### What you are asked to do
For the data that follows, state how many lines hold the string "cette", giving the number by itself.

### Entries shown
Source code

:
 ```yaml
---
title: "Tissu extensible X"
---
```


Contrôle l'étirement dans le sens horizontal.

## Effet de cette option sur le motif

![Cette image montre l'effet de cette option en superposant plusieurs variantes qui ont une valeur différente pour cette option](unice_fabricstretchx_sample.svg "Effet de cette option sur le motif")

### Answer space
2